- Architecture:TU Kaiserslautern
- Direction:Stefan Krötsch, Jürgen Graf, Andreas Kretzer
- Research Assistants:Sebastian Rauch, Christian Weisgerber
- Students:Johannes Ackermann, Soheyl Aslani, Sandra Gressung, Sonja Hiegle, Annika Koch, Alina Kohl, Tobias Kohlstruck, Bei Liu, Konrad Peter, Viktor Poteschkin, Sascha Ritschel, Arved Sartorius, Manuel Scheib, Nicolas Treitz, Tobias Vogel, Lukas Weber, Lu Yuan, Ying Zhang
- Volunteers:Manneh Alassan, Barry Alieu, Momodou Bah, Lamin Bakare, Alhagie Darboe, Ousman Dema, Abubacarr Gagigo, Yankuba Gitteh, Amanuel Habtom, Fatti Ismael, Lucky Iyare, Adama Jallow, Dawda Jallow, Demba Jawo, Hamadi Runda Jawo, Haruna Jawo, Kebiru Danlad Momoh, Luke Okoeguale, Ifeanyi Okolie, Stanley Okoro, Emmanuel Onyemarin, Sanna Sacka, Sanyang Seiney, Dembo Tunkara, Bright Uwubuedere
- Local Construction Firms:Bauunternehmung Streib GmbH, Mannheim; Handwerkscenter Holz GmbH, Mannheim; Edgar Körber GmbH, Mannheim; SAM Truck GmbH, Kempten
- Client:Manfred Beuchert
Text description provided by the architects. Due to bureaucratic procedures, refugees arriving in Germany are condemned to sustain a long period of passiveness. In the refugee camp on the location of the former American Spinelli Barracks in Mannheim, they are well provided with the bare essentials, but the immediate surroundings are quite desolate and lack quality of common spaces.
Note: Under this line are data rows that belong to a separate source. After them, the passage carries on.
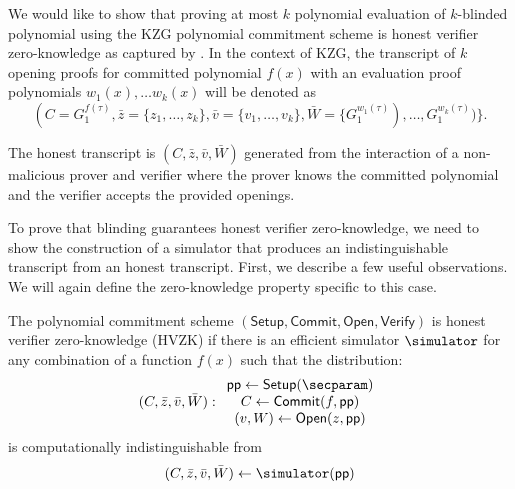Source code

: 
We would like to show that proving at most $k$ polynomial evaluation of $k$-blinded polynomial using the KZG polynomial commitment scheme is honest verifier zero-knowledge as captured by . In the context of KZG, the transcript of $k$ opening proofs for committed polynomial $f(x)$ with an evaluation proof polynomials $w_1(x), \ldots w_k(x)$ will be denoted as $$(C = G_1^{f(\tau)}, \bar{z} = \{z_1, \ldots, z_k\}, \bar{v} = \{v_1, \ldots, v_k\}, \bar{W} = \{G_1^{w_1(\tau)}), \ldots, G_1^{w_k(\tau)})\} .$$ 

\begin{definition}
    The honest transcript is $(C, \bar{z}, \bar{v}, \bar{W})$ generated from the interaction of a non-malicious prover and verifier where the prover knows the committed polynomial and the verifier accepts the provided openings. 
\end{definition}

To prove that blinding guarantees honest verifier zero-knowledge, we need to show the construction of a simulator that produces an indistinguishable transcript from an honest transcript. First, we describe a few useful observations. We will again define the zero-knowledge property specific to this case.

\begin{definition}
    The polynomial commitment scheme $(\mathsf{Setup}, \mathsf{Commit}, \mathsf{Open}, \mathsf{Verify})$ is honest verifier zero-knowledge (HVZK) if there is an efficient simulator $\simulator$ for any combination of a function $f(x)$ such that the distribution:
    $$(C, \bar{z}, \bar{v}, \bar{W}): 
    \begin{array}{c}
        \publicparameter \gets \mathsf{Setup}(\secparam) \\
        C \gets \mathsf{Commit}(f, \publicparameter) \\
        (v, W) \gets \mathsf{Open}(z, \publicparameter)
    \end{array}
    $$
    is computationally indistinguishable from
    $$(C, \bar{z}, \bar{v}, \bar{W}) \gets \simulator(\publicparameter)$$
\end{definition}

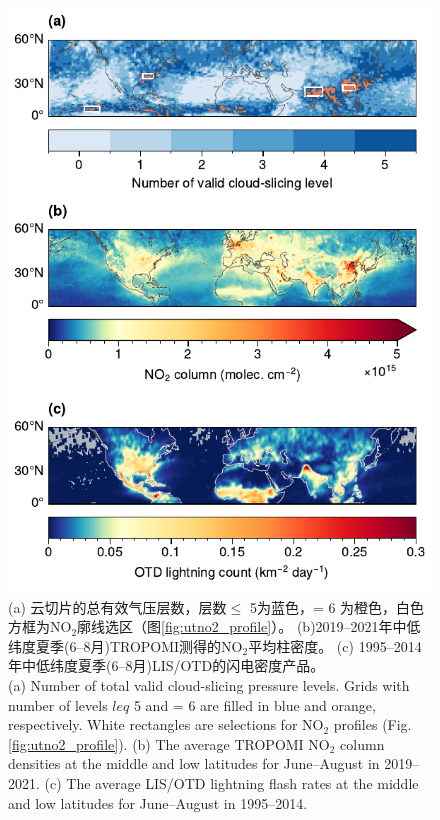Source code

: \begin{figure}[!htbp]
    \centering
    \includegraphics[width=13cm]{./figures/no2_ltngcount.pdf}
    \caption{
    (a) 云切片的总有效气压层数，层数$\leq$ 5为蓝色，= 6 为橙色，白色方框为NO$_2$廓线选区（图\ref{fig:utno2_profile}）。
    (b)2019--2021年中低纬度夏季(6--8月)TROPOMI测得的NO$_2$平均柱密度。
    (c) 1995--2014年中低纬度夏季(6--8月)LIS/OTD的闪电密度产品。 \\
    (a) Number of total valid cloud-slicing pressure levels.
    Grids with number of levels $leq$ 5 and = 6 are filled in blue and orange, respectively.
    White rectangles are selections for NO$_2$ profiles (Fig. \ref{fig:utno2_profile}).
    (b) The average TROPOMI NO$_2$ column densities at the middle and low latitudes for June--August in 2019--2021.
    (c) The average LIS/OTD lightning flash rates at the middle and low latitudes for June--August in 1995--2014.
    }
    \label{fig:no2_ltngcount}
\end{figure}

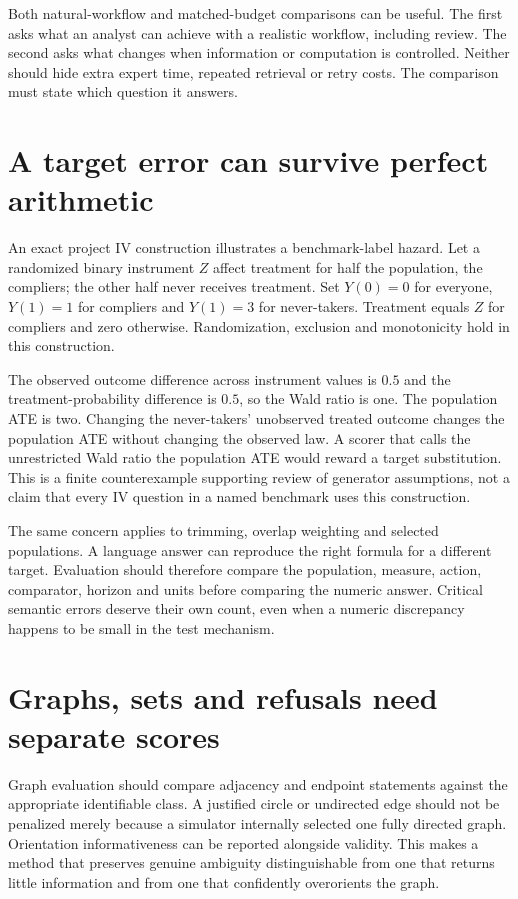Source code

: Both natural-workflow and matched-budget comparisons can be useful. The
first asks what an analyst can achieve with a realistic workflow, including
review. The second asks what changes when information or computation is
controlled. Neither should hide extra expert time, repeated retrieval or
retry costs. The comparison must state which question it answers.

\section{A target error can survive perfect arithmetic}

An exact project IV construction illustrates a benchmark-label hazard.
Let a randomized binary instrument \(Z\) affect treatment for half the
population, the compliers; the other half never receives treatment. Set
\(Y(0)=0\) for everyone, \(Y(1)=1\) for compliers and \(Y(1)=3\) for
never-takers. Treatment equals \(Z\) for compliers and zero otherwise.
Randomization, exclusion and monotonicity hold in this construction.

The observed outcome difference across instrument values is \(0.5\) and
the treatment-probability difference is \(0.5\), so the Wald ratio is one.
The population ATE is two. Changing the never-takers' unobserved treated
outcome changes the population ATE without changing the observed law. A
scorer that calls the unrestricted Wald ratio the population ATE would
reward a target substitution. This is a finite counterexample supporting
review of generator assumptions, not a claim that every IV question in a
named benchmark uses this construction.

The same concern applies to trimming, overlap weighting and selected
populations. A language answer can reproduce the right formula for a
different target. Evaluation should therefore compare the population,
measure, action, comparator, horizon and units before comparing the numeric
answer. Critical semantic errors deserve their own count, even when a
numeric discrepancy happens to be small in the test mechanism.

\section{Graphs, sets and refusals need separate scores}

Graph evaluation should compare adjacency and endpoint statements against
the appropriate identifiable class. A justified circle or undirected edge
should not be penalized merely because a simulator internally selected one
fully directed graph. Orientation informativeness can be reported alongside
validity. This makes a method that preserves genuine ambiguity distinguishable
from one that returns little information and from one that confidently
overorients the graph.

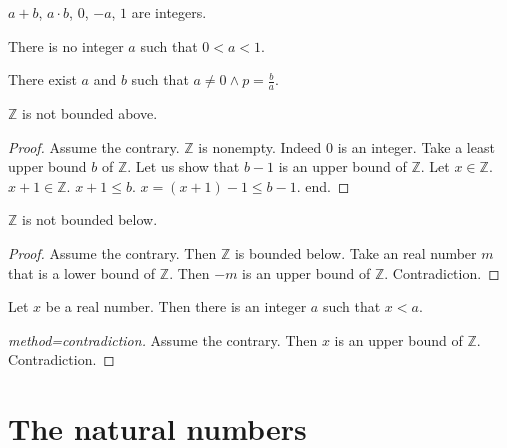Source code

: \documentclass{article}
\begin{document}
\begin{forthel}

\begin{axiom}
$a + b$, $a \cdot b$, $0$, $-a$, $1$ are integers.
\end{axiom}

\begin{axiom}
There is no integer $a$ such that $0 < a < 1$.
\end{axiom}

\begin{axiom}
There exist $a$ and $b$ such that
$a \neq 0 \wedge p = \frac{b}{a}$.
\end{axiom}

\begin{theorem}[id=Archimedes_1,title=Archimedes 1]
$\mathbb{Z}$ is not bounded above.
\end{theorem}
\begin{proof}
Assume the contrary.
$\mathbb{Z}$ is nonempty. Indeed $0$ is an integer.
Take a least upper bound
$b$ of $\mathbb{Z}$.
Let us show that $b - 1$ is an upper bound of $\mathbb{Z}$.
Let $x \in \mathbb{Z}$. $x + 1 \in \mathbb{Z}$.
$x + 1 \leq b$.
$x = (x + 1) - 1 \leq b - 1$.
end.
\end{proof}

\begin{theorem}
$\mathbb{Z}$ is not bounded below.
\end{theorem}
\begin{proof}
Assume the contrary.
Then $\mathbb{Z}$ is bounded below.
Take an real number $m$ that is a lower bound of $\mathbb{Z}$.
Then $-m$ is an upper bound of $\mathbb{Z}$.
Contradiction.
\end{proof}

\begin{theorem}[id=Archimedes_2,title=Archimedes 2]
Let $x$ be a real number.
Then there is an integer $a$
such that $x < a$.
\end{theorem}
\begin{proof}[method=contradiction]
Assume the contrary.
Then $x$ is an upper bound of $\mathbb{Z}$.
Contradiction.
\end{proof}

\end{forthel}


\section{The natural numbers}
\end{document}
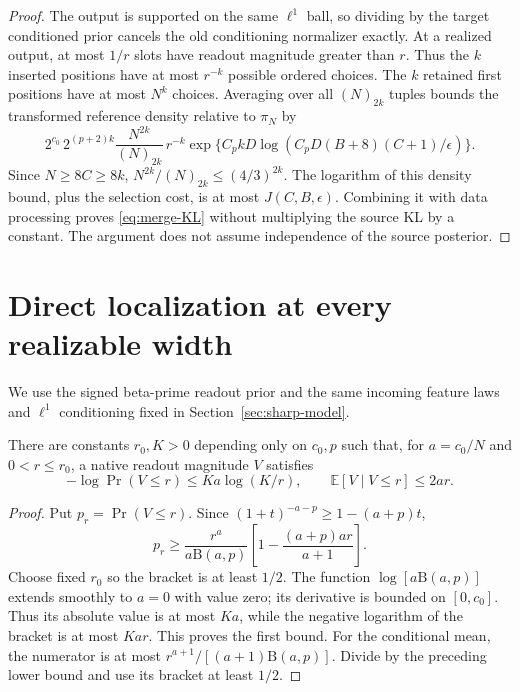 \begin{proof}
The output is supported on the same $\ell^1$ ball, so dividing by the target
conditioned prior cancels the old conditioning normalizer exactly.
At a realized output, at most $1/r$ slots have readout magnitude greater
than $r$. Thus the $k$ inserted positions have at most $r^{-k}$ possible
ordered choices. The $k$ retained first positions have at most $N^k$
choices. Averaging over all $(N)_{2k}$ tuples bounds the transformed
reference density relative to $\pi_N$ by
\[
 2^{c_0}\,2^{(p+2)k}
 \frac{N^{2k}}{(N)_{2k}}\,r^{-k}
 \exp\{C_pkD\log(C_pD(B+8)(C+1)/\epsilon)\}.
\]
Since $N\ge8C\ge8k$, $N^{2k}/(N)_{2k}\le(4/3)^{2k}$.
The logarithm of this density bound, plus the selection cost, is at
most $J(C,B,\epsilon)$. Combining it with data processing proves
\eqref{eq:merge-KL} without multiplying the source KL by a constant.
The argument does not assume independence of the source posterior.
\end{proof}

\section{Direct localization at every realizable width}
\label{sec:direct-localization}
We use the signed beta-prime readout prior and the same incoming
feature laws and $\ell^1$ conditioning fixed in Section~\ref{sec:sharp-model}.

\begin{lemma}
\label{lem:beta-background}
There are constants $r_0,K>0$ depending only on $c_0,p$ such that, for
$a=c_0/N$ and $0<r\le r_0$, a native readout magnitude $V$ satisfies
\[
 -\log\Pr(V\le r)\le Ka\log(K/r),\qquad
 \mathbb E[V\mid V\le r]\le2ar.
\]
\end{lemma}
\begin{proof}
Put $p_r=\Pr(V\le r)$. Since $(1+t)^{-a-p}\ge1-(a+p)t$,
\[
 p_r\ge\frac{r^a}{a\mathrm B(a,p)}
       \left[1-\frac{(a+p)ar}{a+1}\right].
\]
Choose fixed $r_0$ so the bracket is at least $1/2$. The function
$\log[a\mathrm B(a,p)]$ extends smoothly to $a=0$ with value zero;
its derivative is bounded on $[0,c_0]$. Thus its absolute value is at
most $Ka$, while the negative logarithm of the bracket is at most
$Kar$. This proves the first bound. For the conditional mean, the
numerator is at most $r^{a+1}/[(a+1)\mathrm B(a,p)]$. Divide by the
preceding lower bound and use its bracket at least $1/2$.
\end{proof}

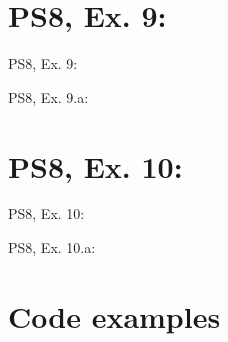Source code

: \section{PS8, Ex. 9: }

\begin{frame}{PS8, Ex. 9: }
  \begin{multicols}{2}
    \vfill\null\columnbreak
    \vfill
  \end{multicols}
\end{frame}

\begin{frame}{PS8, Ex. 9.a: }
  \begin{multicols}{2}
    \vfill\null\columnbreak
    \vfill
  \end{multicols}
\end{frame}



\section{PS8, Ex. 10: }

\begin{frame}{PS8, Ex. 10: }
  \begin{multicols}{2}
    \vfill\null\columnbreak
    \vfill
  \end{multicols}
\end{frame}

\begin{frame}{PS8, Ex. 10.a: }
  \begin{multicols}{2}
    \vfill\null\columnbreak
    \vfill
  \end{multicols}
\end{frame}



\section{Code examples} %

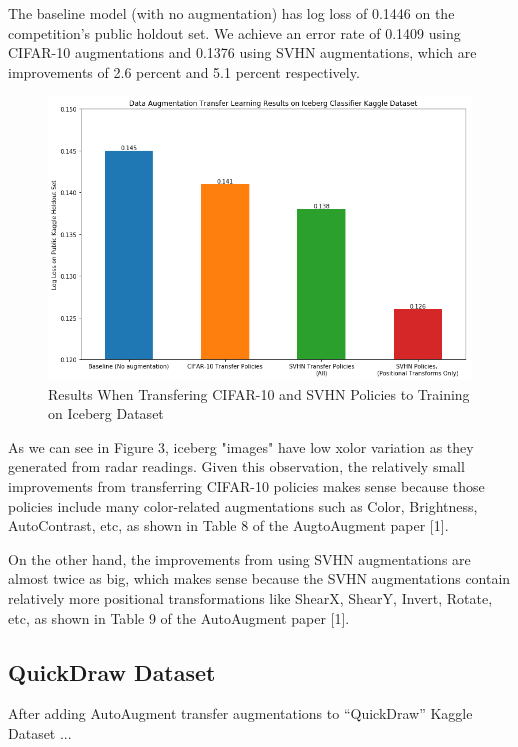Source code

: \documentclass[10pt,twocolumn,letterpaper]{article}
\begin{document}
The baseline model (with no augmentation) has log loss of 0.1446 on the competition's public holdout set. We achieve an error rate of 0.1409 using CIFAR-10 augmentations and 0.1376 using SVHN augmentations, which are improvements of 2.6 percent and 5.1 percent respectively.

\begin{figure}[bhp]
\includegraphics[width=\columnwidth]{iceberg_results.png}
\caption{Results When Transfering CIFAR-10 and SVHN Policies to Training on Iceberg Dataset}
\end{figure}

As we can see in Figure 3, iceberg "images" have low xolor variation as they generated from radar readings. Given this observation, the relatively small improvements from transferring CIFAR-10 policies makes sense because those policies include many color-related augmentations such as Color, Brightness, AutoContrast, etc, as shown in Table 8 of the AugtoAugment paper [1].  

On the other hand, the improvements from using SVHN augmentations are almost twice as big, which makes sense because the SVHN augmentations contain relatively more positional transformations like ShearX, ShearY, Invert, Rotate, etc, as shown in Table 9 of the AutoAugment paper [1].  



\subsection{QuickDraw Dataset}

After adding AutoAugment transfer augmentations to “QuickDraw” Kaggle Dataset ...
\end{document}
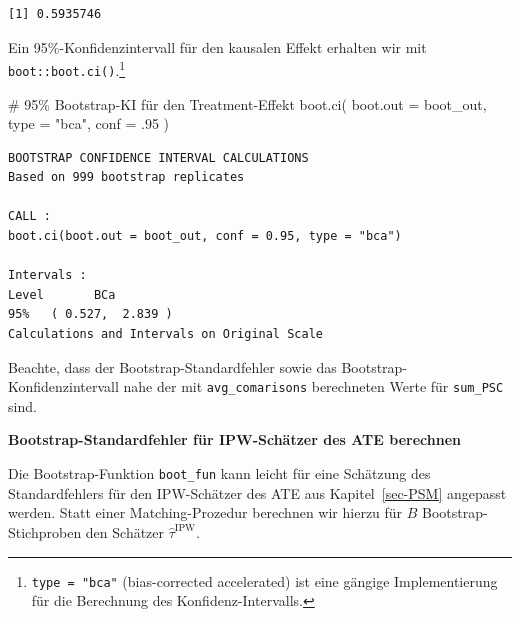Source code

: \documentclass[
  a4paper,
  DIV=11,
  oneside]{scrreprt}
\newenvironment{Shaded}{\begin{snugshade}}{\end{snugshade}}
\newcommand{\AttributeTok}[1]{\textcolor[rgb]{0.40,0.45,0.13}{#1}}
\newcommand{\CommentTok}[1]{\textcolor[rgb]{0.37,0.37,0.37}{#1}}
\newcommand{\DecValTok}[1]{\textcolor[rgb]{0.68,0.00,0.00}{#1}}
\newcommand{\FunctionTok}[1]{\textcolor[rgb]{0.28,0.35,0.67}{#1}}
\newcommand{\NormalTok}[1]{\textcolor[rgb]{0.00,0.23,0.31}{#1}}
\newcommand{\StringTok}[1]{\textcolor[rgb]{0.13,0.47,0.30}{#1}}
\begin{document}
\begin{verbatim}
[1] 0.5935746
\end{verbatim}

Ein 95\%-Konfidenzintervall für den kausalen Effekt erhalten wir mit
\texttt{boot::boot.ci()}.\footnote{\texttt{type\ =\ "bca"}
  (bias-corrected accelerated) ist eine gängige Implementierung für die
  Berechnung des Konfidenz-Intervalls.}

\begin{Shaded}
\begin{Highlighting}[]
\CommentTok{\# 95\% Bootstrap{-}KI für den Treatment{-}Effekt}
\FunctionTok{boot.ci}\NormalTok{(}
  \AttributeTok{boot.out =}\NormalTok{ boot\_out, }
  \AttributeTok{type =} \StringTok{"bca"}\NormalTok{, }
  \AttributeTok{conf =}\NormalTok{ .}\DecValTok{95}
\NormalTok{)}
\end{Highlighting}
\end{Shaded}

\begin{verbatim}
BOOTSTRAP CONFIDENCE INTERVAL CALCULATIONS
Based on 999 bootstrap replicates

CALL : 
boot.ci(boot.out = boot_out, conf = 0.95, type = "bca")

Intervals : 
Level       BCa          
95%   ( 0.527,  2.839 )  
Calculations and Intervals on Original Scale
\end{verbatim}

Beachte, dass der Bootstrap-Standardfehler sowie das
Bootstrap-Konfidenzintervall nahe der mit \texttt{avg\_comarisons}
berechneten Werte für \texttt{sum\_PSC} sind.

\textbf{Bootstrap-Standardfehler für IPW-Schätzer des ATE berechnen}

Die Bootstrap-Funktion \texttt{boot\_fun} kann leicht für eine Schätzung
des Standardfehlers für den IPW-Schätzer des ATE aus
Kapitel~\ref{sec-PSM} angepasst werden. Statt einer Matching-Prozedur
berechnen wir hierzu für \(B\) Bootstrap-Stichproben den Schätzer
\(\widehat{\tau}^\text{IPW}\).
\end{document}
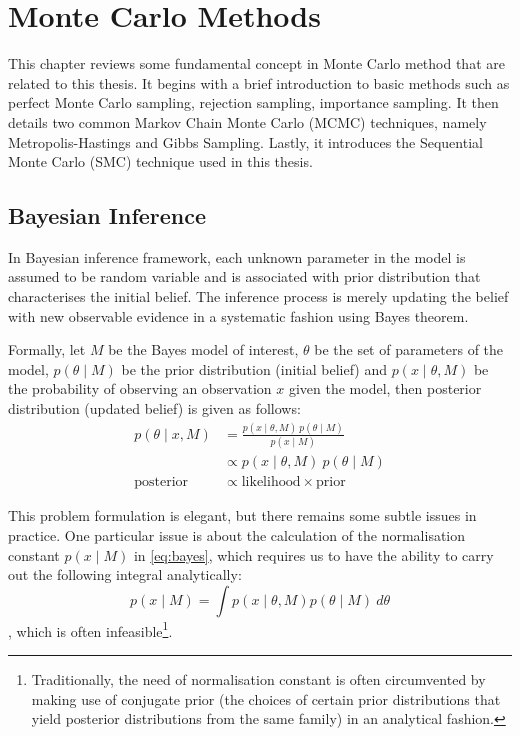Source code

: \chapter{Monte Carlo Methods}
\graphicspath{{Chapter2/figures/}}
\label{ch:mcmethods}
This chapter reviews some fundamental concept in Monte Carlo method that are related to this thesis. It begins with a brief introduction to basic methods such as perfect Monte Carlo sampling, rejection sampling, importance sampling. It then details two common Markov Chain Monte Carlo (MCMC) techniques, namely Metropolis-Hastings and Gibbs Sampling. Lastly, it introduces the Sequential Monte Carlo (SMC) technique used in this thesis.

\section{Bayesian Inference}
In Bayesian inference framework, each unknown parameter in the model is assumed to be random variable and is  associated with prior distribution that characterises the initial belief. The inference process is merely updating the belief with new observable evidence in a systematic fashion using Bayes theorem.

Formally, let $M$ be the Bayes model of interest, $\theta$ be the set of parameters of the model, $p(\theta \mid M)$ be the prior distribution (initial belief) and $p(x \mid \theta, M)$ be the probability of observing an observation $x$ given the model, then posterior distribution (updated belief) is given as follows:  
\begin{align}
  p(\theta \mid x , M) &= \frac{p(x \mid \theta , M)~p(\theta \mid M)}{p(x \mid M)} \nonumber \\
                   &\propto p(x \mid \theta , M)~p(\theta \mid M) \label{eq:bayes} \\
  \text{posterior} &\propto \text{likelihood} \times \text{prior}
\end{align}

This problem formulation is elegant, but there remains some subtle issues in practice. One particular issue is about the calculation of the normalisation constant $p(x \mid M)$ in \eqref{eq:bayes}, which requires us to have the ability to carry out the following integral analytically:
\begin{equation}
  p(x \mid M) = \int p(x \mid \theta, M) p(\theta \mid M)~d\theta
\end{equation}
, which is often infeasible\footnote{Traditionally, the need of normalisation constant is often circumvented by making use of conjugate prior (the choices of certain prior distributions that yield posterior distributions from the same family) in an analytical fashion.}.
In this situation, the project „Building Together – Learning Together“ came into being. 18 students of the Faculty of Architecture at TU Kaiserslautern built a community centre together with 25 refugees. The refugees were given the opportunity to actively shape their environment and acquire new skills, which will be useful, even if they cannot stay in Germany on a permanent basis. The students were able to make an active and positive contribution to the refugee crisis. As future architects they contribute expertise that may appear luxurious in a refugee camp at first glance, but is even more important upon closer inspection: the creation of pleasant places and high-quality architecture.
After pinning down the outlines together with the refugees, the students developed design, permission and execution drawings as well as visualizations and cost planning in the course of a very intensive summer semester. From mid-August until the end of October they worked, ate and lived together with the refugees in the Spinelli Barracks. This resulted in an intensive working atmosphere and very positive group dynamics. The interior and exterior spaces of the building are either linked or separated in a carefully designed sequence.
Two walls of the main building extend to the North, revealing two areas – each with its own specific character. A smaller enclosed space with covered niches may be used as an introverted garden and silent resort, whereas the larger yard accommodates a common room for events – confined by seating booths facing South and West.
All structural elements and surfaces are made of untreated timber. For protection from moisture during the construction process and in order to manufacture these parts in only six weeks, large-format components were prefabricated in a hangar of the former military facility and assembled on site with high speed and precision. The light weight of timber allowed for the transport of large elements by simple means and simultaneously reduced foundations to few singular footing foundations by incorporating the walls as trusses. In this way, both the costs for foundations and the negative ecological impact of concrete were reduced to a minimum.
In order to make the best use of many helping hands and to reduce building costs, no large machinery was employed. Instead, simple and material-saving but labour-intensive constructions were used. Walls and trusses made of simple battens 3 by 5 cm are symbolic representants of this method: Screwed together to a grid of five vertically and diagonally arranged layers, they build a highly efficient supporting structure for walls and trusses. The ornamental structure results in the building‘s unique architectural expression. Multiplied by the interplay with light, it is recognized by the refugees as a reminder of oriental ornaments and as an inviting gesture of identification in a foreign place.